Je pratique le Kendo. L’une des partie d’un cours est le geiko. Le geiko est une forme de combat sans arbitrages ou les deux partenaires-adversaires (aite en japonnais) se rencontre et se mettent d’accord pour reconnaitre la fin d’un échange. Un échange, une passe d’arme se termine toujours par ippon (un point marqué), aiuchi (point simultanée) hikiwake (match nul). Je rencontre deux types d’aite. Ceux à secrets et ceux à mystères. Les adversaires à secret prépare mentalement et physiquement un terrain fait de cachoterie et de secret. Quand il marque ippon, c’est souvent spectaculaire et vous laisse un sentiment de frustration. Les partenaires à mystère, sont complétement et totalement attentif à votre personne, ils sont avec vous. Lorsqu’il marque un ippon, c’est qu’il ont senti l’ouverture que vous aviez laissé. Ces personne là vous laisse alors un sentiment de joie, car vous avez appris sur vous même. De même il y a des romancier.e.s a secrets et des romancier.e.s à mystère. Un.e romancier.e à secret, joue avec vous, joue avec votre impatience, vous met des fausses pistes, de l’action, détourne votre attention, vous perd un peu. La révélation finale et sa construction vers cette révélation, sont plus important pour lui que la profondeur des personnages. Bien souvent on accélère sa lecture pour arriver à la fin, à la révélation. Elle est souvent spectaculaire et nous arrache un waouh, cependant elle me laisse quand un sentiment de frustration. Un.e romancier.e à mystère, ayant donné naissance à des personnages, ces derniers finissent par prendre possession de l’écrivain et il s’impose alors à lui. ‘écrivain doit s’abandonner à ses personnages. Pour nous lecteur ont vit une expérience avec des personnages que l’on n’a pas envie de quitter, on ralentis sa lecture pour rester le plus longtemps possible avec eux. La fin nous laisse un sentiment de joie et comme une nouvelle connaissance de soi même. Pour moi Franck Herbert, Anne Vassivière, Fred Vargas, Flaubert, Tolstoï, Proust sont des romanciers à mystères.

Et Michel Bussi

Et bien voilà où je voulais en venir avec Nymphéas noirs de Michel Bussi, je me suis retrouver typiquement dans un roman à secret. La fin est spectaculaire, on s’est bien fait avoir en tant que lecteur, mais je n’ai pas eu la sensation de vivre avec de vrais personnages. et cela me laisse un grand sentiment de frustration. L’écrivain est bon, mais il n’est pas ce que j’attends d’un écrivain, d’une écrivaine.
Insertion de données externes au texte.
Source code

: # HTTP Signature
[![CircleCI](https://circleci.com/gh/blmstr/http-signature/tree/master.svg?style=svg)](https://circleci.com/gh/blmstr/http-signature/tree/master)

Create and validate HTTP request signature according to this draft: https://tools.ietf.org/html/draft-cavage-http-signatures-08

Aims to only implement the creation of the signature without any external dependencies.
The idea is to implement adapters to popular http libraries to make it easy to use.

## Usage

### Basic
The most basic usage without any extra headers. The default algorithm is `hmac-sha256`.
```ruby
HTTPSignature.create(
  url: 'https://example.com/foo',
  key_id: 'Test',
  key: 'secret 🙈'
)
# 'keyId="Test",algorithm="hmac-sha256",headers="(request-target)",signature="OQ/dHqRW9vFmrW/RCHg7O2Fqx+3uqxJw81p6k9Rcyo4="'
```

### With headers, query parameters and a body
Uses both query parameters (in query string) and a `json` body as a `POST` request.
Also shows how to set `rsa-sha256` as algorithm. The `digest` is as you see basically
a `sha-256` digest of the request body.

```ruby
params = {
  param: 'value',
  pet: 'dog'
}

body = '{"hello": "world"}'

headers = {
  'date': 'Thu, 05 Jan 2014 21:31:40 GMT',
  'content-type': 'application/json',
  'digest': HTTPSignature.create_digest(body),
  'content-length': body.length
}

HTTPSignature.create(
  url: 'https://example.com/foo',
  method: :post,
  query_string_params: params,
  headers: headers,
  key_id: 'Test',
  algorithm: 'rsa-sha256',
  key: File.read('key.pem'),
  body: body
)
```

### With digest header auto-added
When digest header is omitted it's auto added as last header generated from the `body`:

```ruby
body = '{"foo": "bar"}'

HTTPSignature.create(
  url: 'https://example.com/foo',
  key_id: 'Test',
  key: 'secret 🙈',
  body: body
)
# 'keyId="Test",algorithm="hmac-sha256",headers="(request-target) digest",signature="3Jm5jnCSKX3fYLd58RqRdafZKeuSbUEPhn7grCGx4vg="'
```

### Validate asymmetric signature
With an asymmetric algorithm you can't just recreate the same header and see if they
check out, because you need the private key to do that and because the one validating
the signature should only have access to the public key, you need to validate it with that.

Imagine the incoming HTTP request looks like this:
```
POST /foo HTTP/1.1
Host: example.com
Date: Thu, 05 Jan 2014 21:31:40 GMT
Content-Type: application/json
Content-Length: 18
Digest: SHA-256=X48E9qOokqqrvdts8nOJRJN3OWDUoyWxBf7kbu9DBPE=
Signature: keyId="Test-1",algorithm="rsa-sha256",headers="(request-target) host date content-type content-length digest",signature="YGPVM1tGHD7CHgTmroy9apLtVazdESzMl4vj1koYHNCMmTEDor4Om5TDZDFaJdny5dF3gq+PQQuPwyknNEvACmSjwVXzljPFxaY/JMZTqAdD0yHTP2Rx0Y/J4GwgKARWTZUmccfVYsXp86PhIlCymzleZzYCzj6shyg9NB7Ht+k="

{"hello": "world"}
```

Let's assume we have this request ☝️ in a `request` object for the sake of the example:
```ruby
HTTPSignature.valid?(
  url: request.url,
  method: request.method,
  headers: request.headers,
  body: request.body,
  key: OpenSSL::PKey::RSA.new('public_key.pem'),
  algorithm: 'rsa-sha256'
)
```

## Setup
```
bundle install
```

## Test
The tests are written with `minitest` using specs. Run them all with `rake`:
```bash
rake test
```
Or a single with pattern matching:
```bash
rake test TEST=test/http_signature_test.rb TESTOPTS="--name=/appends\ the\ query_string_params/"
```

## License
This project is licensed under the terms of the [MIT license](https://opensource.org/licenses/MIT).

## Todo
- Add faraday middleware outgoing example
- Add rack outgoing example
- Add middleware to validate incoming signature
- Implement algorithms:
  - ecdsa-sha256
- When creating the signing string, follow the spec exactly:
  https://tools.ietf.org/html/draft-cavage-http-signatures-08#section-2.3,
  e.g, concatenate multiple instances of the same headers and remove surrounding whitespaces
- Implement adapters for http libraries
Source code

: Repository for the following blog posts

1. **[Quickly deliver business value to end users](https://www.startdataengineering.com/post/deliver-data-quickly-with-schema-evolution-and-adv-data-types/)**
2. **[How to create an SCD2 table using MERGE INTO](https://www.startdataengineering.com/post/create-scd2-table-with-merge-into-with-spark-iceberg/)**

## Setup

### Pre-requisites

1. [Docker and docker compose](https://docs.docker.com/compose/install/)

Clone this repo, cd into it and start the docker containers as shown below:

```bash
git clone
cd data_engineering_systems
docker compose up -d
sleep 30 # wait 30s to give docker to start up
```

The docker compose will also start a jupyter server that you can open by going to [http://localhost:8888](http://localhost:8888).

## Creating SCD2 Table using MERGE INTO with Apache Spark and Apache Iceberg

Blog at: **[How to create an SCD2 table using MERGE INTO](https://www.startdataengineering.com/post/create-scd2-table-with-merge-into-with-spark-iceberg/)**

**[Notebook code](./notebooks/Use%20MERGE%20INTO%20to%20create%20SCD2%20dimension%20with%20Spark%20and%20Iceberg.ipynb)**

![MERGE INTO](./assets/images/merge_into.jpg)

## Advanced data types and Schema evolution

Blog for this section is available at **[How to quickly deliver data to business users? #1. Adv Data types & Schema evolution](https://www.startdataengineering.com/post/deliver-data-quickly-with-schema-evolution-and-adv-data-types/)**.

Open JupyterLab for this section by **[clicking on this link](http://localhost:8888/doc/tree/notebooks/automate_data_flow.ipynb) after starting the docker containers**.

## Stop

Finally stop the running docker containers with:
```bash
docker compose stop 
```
La citation qui aurait pu me faire arrêter

« …Le roman était même suffisamment bien fichu pour penser qu’au final, c’était le chat l’assassin pour qu’on puisse penser qu’au final, c’était le chat l’assassin. bon, je ne vais pas gâcher votre plaisir, je ne vous dévoile pas la fin, vous le lirez, si vous en avez l’occasion… C’était juste pour vous expliquer ce que j’ai l’intention de faire : devenir un témoin de cette affaire aussi insoupçonnable que le chat de mon manoir. » Je n’aime pas qu’un auteur s’adresse à son lecteur, cela me fait sortir. Comme au théâtre je n’aime pas les acteurs qui font des clins d’œil au spectateur.